:: STUDY MATERIAL ::

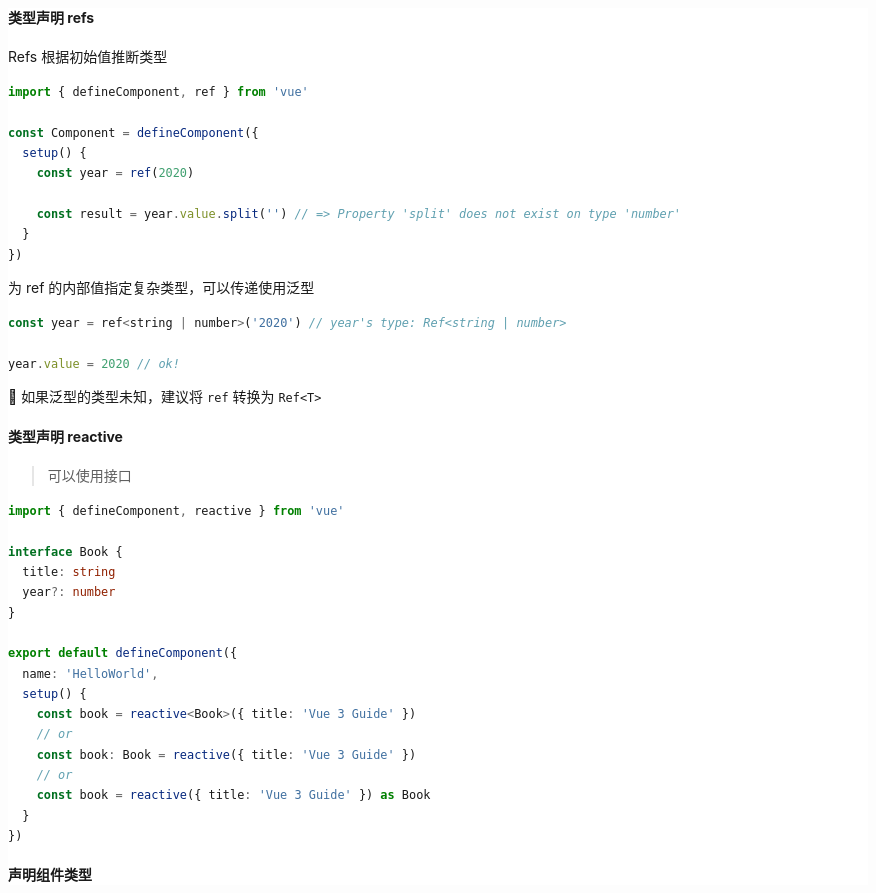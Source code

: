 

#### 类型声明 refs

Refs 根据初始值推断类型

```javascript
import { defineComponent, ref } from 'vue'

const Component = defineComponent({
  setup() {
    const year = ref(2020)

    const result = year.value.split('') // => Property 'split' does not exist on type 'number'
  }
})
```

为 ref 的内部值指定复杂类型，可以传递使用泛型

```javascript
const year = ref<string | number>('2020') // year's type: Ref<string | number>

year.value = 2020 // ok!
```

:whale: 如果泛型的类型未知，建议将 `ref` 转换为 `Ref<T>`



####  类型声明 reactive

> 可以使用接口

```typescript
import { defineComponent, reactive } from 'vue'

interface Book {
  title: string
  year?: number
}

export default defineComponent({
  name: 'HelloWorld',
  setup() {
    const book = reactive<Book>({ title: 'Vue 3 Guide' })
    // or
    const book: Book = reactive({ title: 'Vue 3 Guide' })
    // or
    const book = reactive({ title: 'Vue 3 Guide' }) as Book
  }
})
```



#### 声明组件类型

:::
:: STUDY MATERIAL ::

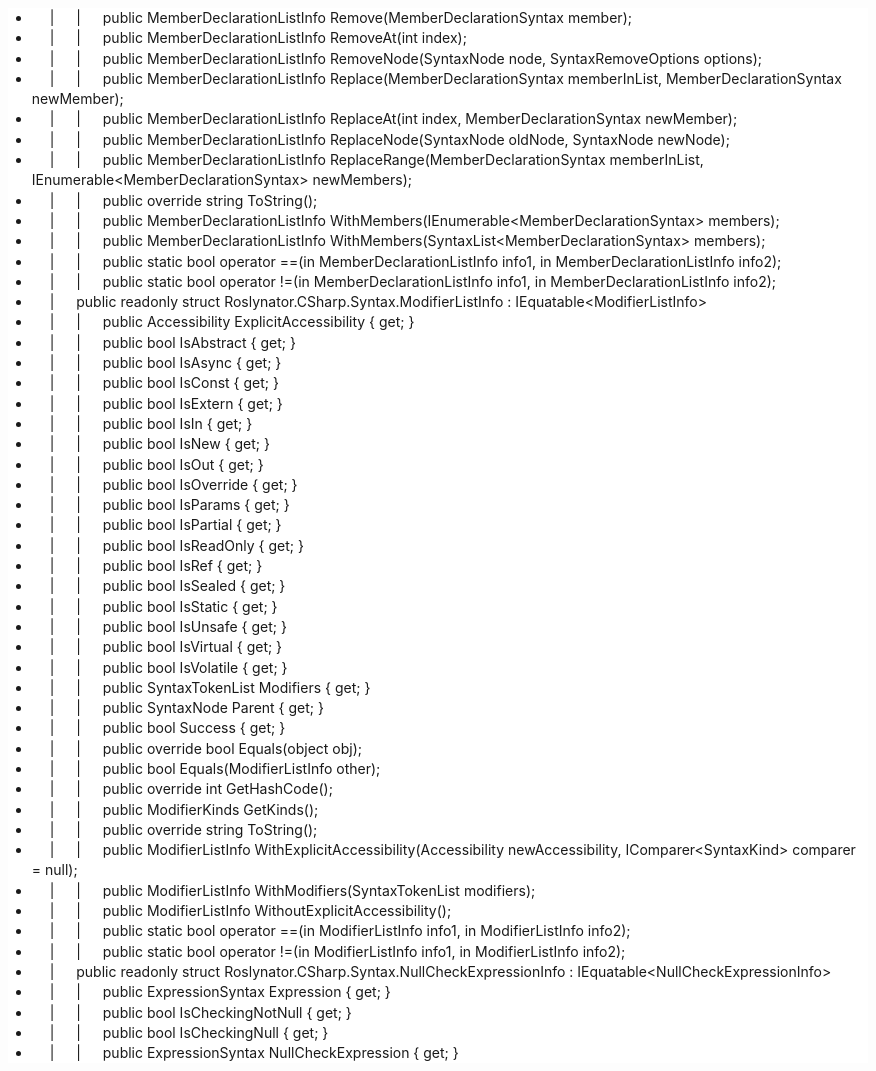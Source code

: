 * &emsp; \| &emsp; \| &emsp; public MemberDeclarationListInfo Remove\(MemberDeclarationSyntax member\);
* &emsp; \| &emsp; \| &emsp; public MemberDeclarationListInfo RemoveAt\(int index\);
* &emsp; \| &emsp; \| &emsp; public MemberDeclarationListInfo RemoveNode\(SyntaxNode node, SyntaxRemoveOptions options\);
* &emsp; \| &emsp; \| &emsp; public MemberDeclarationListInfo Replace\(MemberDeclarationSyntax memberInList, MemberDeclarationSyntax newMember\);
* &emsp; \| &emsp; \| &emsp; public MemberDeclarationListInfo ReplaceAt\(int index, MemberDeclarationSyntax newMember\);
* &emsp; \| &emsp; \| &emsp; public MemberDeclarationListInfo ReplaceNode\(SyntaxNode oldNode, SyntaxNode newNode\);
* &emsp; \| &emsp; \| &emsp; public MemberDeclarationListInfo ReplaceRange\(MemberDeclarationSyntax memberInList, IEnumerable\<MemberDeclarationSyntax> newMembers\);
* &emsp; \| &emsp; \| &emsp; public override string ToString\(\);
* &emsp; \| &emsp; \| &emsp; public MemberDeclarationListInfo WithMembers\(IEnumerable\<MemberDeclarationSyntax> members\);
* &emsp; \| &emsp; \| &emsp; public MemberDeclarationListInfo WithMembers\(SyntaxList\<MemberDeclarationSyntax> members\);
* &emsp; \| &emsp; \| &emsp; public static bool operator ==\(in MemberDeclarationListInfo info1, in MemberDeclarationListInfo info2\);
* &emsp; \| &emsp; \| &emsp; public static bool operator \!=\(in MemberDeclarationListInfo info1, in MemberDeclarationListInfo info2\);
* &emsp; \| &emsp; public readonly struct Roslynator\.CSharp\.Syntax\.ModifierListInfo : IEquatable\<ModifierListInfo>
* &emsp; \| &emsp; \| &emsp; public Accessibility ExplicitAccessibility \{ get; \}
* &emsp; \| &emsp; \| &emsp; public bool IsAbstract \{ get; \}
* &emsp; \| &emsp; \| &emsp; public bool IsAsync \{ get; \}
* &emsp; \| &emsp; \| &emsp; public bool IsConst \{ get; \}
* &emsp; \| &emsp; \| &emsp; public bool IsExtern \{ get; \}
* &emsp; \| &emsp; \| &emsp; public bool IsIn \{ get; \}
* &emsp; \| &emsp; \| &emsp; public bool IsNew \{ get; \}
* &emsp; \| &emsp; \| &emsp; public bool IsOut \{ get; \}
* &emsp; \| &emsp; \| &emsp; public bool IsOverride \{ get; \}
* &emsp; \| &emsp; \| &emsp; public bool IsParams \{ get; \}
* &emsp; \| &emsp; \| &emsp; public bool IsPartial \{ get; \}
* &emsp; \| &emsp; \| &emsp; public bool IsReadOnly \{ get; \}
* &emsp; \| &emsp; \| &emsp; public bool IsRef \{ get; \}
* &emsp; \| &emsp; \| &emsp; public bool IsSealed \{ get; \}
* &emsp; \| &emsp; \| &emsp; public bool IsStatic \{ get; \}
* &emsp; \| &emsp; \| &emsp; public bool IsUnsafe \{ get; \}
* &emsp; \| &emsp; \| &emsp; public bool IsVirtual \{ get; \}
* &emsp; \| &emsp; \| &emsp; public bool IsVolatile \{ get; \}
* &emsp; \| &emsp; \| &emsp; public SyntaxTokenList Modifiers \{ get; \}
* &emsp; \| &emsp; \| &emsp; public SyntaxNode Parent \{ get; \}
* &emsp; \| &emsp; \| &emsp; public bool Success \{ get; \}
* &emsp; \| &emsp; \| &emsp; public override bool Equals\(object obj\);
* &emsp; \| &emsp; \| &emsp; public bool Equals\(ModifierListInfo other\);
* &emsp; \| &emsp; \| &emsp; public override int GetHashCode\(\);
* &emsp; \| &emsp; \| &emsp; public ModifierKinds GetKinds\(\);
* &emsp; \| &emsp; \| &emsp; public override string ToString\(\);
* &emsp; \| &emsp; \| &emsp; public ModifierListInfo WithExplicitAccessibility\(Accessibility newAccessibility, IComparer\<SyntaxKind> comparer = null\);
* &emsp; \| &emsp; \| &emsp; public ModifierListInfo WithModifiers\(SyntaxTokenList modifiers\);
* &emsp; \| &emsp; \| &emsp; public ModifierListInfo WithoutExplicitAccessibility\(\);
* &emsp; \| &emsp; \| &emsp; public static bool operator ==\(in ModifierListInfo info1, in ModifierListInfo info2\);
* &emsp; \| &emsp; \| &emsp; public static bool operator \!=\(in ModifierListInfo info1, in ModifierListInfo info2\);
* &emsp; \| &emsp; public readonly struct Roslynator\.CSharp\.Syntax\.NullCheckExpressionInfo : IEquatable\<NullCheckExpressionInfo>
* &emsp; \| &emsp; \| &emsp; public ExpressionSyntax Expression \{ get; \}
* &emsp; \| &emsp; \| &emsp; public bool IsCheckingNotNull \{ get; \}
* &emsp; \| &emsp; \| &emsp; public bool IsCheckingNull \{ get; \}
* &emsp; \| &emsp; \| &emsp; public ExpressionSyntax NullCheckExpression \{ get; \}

:::
:: STUDY MATERIAL ::

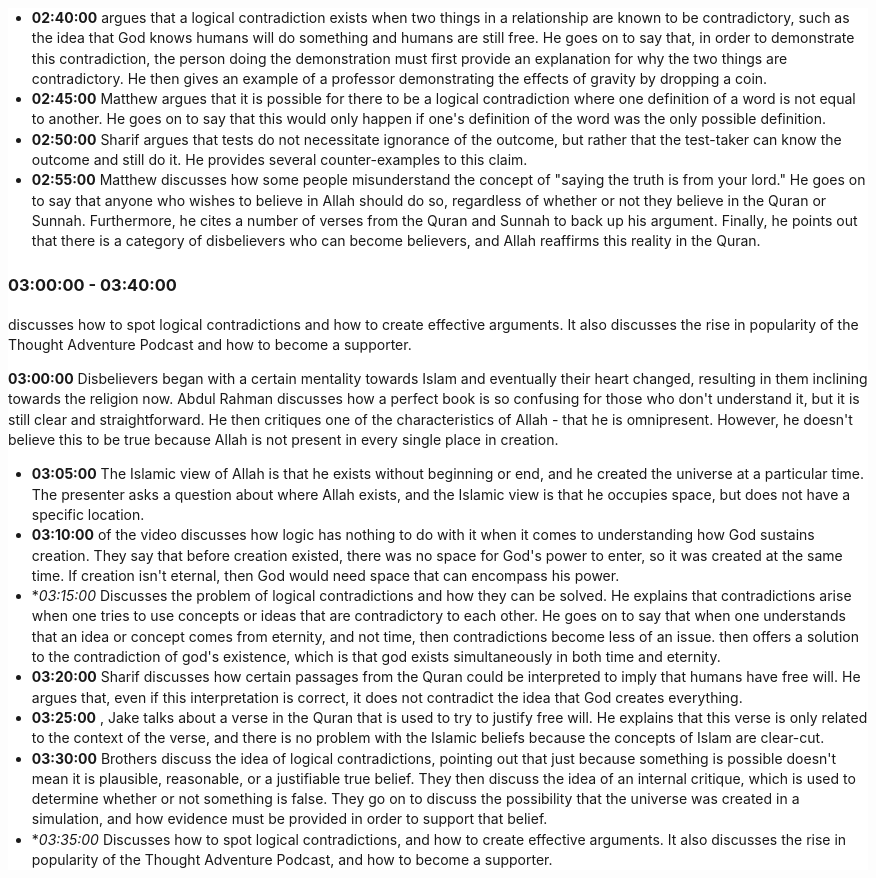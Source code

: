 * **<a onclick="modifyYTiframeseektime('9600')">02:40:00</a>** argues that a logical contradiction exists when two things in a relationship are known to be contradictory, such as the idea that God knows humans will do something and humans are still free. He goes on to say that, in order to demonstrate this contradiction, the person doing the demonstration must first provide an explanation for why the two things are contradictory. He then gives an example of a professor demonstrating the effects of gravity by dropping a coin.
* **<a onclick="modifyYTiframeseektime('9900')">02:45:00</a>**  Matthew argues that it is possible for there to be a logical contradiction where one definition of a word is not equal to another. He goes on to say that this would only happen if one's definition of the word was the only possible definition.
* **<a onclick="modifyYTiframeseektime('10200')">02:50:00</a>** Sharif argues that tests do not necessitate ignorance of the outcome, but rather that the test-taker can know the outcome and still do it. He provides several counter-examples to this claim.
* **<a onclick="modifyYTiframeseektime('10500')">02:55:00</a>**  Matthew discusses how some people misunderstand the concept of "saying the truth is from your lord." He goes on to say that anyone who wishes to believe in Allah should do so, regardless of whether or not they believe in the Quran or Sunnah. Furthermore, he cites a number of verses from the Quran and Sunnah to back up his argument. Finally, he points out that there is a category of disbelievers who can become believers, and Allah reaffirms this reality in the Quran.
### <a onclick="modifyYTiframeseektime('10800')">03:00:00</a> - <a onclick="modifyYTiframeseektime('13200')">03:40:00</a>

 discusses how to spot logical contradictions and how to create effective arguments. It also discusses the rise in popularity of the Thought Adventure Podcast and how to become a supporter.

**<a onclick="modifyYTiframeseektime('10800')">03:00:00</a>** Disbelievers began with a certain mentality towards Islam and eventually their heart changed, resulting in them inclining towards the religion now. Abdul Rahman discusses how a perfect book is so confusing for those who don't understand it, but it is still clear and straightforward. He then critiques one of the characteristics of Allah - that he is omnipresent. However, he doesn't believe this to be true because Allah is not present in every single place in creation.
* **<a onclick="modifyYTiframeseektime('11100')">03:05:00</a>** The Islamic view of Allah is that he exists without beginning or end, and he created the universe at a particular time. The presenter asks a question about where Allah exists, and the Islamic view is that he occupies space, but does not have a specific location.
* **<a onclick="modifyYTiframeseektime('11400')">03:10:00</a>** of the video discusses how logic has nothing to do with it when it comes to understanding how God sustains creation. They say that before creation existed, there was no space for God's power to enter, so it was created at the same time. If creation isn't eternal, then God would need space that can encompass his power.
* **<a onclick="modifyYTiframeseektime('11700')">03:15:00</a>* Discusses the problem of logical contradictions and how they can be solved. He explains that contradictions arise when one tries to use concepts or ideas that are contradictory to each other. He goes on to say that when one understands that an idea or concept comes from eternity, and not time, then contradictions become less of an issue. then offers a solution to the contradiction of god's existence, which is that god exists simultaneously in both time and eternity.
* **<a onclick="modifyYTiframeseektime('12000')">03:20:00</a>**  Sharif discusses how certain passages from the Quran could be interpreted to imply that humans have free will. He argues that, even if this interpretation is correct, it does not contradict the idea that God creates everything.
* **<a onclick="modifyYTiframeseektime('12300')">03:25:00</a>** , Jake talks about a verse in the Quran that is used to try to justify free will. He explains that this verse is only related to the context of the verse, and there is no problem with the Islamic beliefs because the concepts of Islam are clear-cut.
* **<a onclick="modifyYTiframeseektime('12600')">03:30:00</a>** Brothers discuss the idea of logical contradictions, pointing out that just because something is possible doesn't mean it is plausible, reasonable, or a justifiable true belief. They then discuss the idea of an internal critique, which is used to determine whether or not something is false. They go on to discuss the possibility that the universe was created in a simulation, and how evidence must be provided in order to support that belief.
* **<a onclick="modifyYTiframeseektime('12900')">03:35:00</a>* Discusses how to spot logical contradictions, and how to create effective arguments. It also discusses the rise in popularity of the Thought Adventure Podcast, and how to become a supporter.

:::

WHAT THE TASK ASKS:
There is a run of lines above from the one with "public ExpressionSyntax Expression" to the one with "public ExpressionSyntax NullCheckExpression"; print exactly that run, both ends included, and nothing else.

RESPONSE:
* &emsp; \| &emsp; \| &emsp; public ExpressionSyntax Expression \{ get; \}
* &emsp; \| &emsp; \| &emsp; public bool IsCheckingNotNull \{ get; \}
* &emsp; \| &emsp; \| &emsp; public bool IsCheckingNull \{ get; \}
* &emsp; \| &emsp; \| &emsp; public ExpressionSyntax NullCheckExpression \{ get; \}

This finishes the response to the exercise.